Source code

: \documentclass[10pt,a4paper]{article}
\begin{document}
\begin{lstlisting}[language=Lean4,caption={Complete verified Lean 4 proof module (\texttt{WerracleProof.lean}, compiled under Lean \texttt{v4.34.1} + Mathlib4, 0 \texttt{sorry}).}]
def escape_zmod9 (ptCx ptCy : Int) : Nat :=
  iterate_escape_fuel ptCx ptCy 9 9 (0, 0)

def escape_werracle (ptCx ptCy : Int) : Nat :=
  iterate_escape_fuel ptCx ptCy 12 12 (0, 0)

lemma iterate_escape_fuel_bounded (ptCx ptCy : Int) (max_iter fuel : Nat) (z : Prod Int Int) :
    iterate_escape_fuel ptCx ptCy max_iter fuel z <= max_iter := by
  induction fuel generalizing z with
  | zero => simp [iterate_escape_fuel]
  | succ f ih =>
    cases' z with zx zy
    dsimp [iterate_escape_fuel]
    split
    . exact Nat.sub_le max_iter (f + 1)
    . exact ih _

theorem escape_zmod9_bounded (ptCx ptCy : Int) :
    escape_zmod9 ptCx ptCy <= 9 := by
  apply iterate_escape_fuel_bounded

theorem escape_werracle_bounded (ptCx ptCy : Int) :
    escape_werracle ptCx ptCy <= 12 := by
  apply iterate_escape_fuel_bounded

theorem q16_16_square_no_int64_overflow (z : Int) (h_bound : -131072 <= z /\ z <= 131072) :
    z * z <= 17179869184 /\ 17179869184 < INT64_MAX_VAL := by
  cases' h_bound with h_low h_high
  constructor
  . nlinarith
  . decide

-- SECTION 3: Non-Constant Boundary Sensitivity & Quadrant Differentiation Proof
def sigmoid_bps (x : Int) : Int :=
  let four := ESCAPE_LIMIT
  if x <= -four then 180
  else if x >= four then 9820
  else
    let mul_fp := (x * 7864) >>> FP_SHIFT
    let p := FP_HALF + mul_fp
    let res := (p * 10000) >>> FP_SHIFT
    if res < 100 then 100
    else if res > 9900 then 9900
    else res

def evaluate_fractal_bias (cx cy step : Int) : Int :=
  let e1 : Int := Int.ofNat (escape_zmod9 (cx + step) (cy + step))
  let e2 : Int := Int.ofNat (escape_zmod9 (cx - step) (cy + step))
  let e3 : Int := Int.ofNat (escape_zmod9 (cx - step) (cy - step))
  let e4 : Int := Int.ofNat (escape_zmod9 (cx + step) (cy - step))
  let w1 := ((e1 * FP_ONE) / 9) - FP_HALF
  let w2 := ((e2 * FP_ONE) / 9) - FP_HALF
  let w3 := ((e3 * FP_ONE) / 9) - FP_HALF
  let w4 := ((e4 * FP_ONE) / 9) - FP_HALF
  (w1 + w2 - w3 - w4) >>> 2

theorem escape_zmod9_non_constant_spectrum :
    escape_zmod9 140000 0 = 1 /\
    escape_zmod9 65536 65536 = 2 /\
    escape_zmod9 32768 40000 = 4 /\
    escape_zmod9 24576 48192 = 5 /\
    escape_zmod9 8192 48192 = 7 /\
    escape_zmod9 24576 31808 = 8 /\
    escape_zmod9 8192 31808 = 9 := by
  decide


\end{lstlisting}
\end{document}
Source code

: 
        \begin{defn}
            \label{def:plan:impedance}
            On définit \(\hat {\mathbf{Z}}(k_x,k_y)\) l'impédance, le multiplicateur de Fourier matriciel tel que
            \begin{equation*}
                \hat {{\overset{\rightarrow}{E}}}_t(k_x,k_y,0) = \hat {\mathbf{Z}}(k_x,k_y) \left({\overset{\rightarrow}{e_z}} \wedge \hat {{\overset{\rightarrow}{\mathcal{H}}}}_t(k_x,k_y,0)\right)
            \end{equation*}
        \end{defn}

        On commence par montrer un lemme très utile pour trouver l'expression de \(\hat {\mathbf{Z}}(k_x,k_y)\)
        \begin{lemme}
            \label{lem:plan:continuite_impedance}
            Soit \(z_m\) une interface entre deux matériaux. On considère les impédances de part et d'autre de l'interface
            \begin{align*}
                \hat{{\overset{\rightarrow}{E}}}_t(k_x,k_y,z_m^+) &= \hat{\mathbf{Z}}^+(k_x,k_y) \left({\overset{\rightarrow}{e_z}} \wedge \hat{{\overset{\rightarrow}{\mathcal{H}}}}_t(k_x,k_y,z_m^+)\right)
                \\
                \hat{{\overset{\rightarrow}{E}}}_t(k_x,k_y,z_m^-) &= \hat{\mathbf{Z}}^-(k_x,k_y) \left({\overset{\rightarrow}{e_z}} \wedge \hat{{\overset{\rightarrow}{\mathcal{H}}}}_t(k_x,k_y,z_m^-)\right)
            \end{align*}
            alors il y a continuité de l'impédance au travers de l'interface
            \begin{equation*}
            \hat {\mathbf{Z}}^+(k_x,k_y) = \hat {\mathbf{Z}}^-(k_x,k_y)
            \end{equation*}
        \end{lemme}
......
*Prompt*.
Each line above that holds the string "cases" should be copied and shown.

*Response box*.
    cases' z with zx zy
  cases' h_bound with h_low h_high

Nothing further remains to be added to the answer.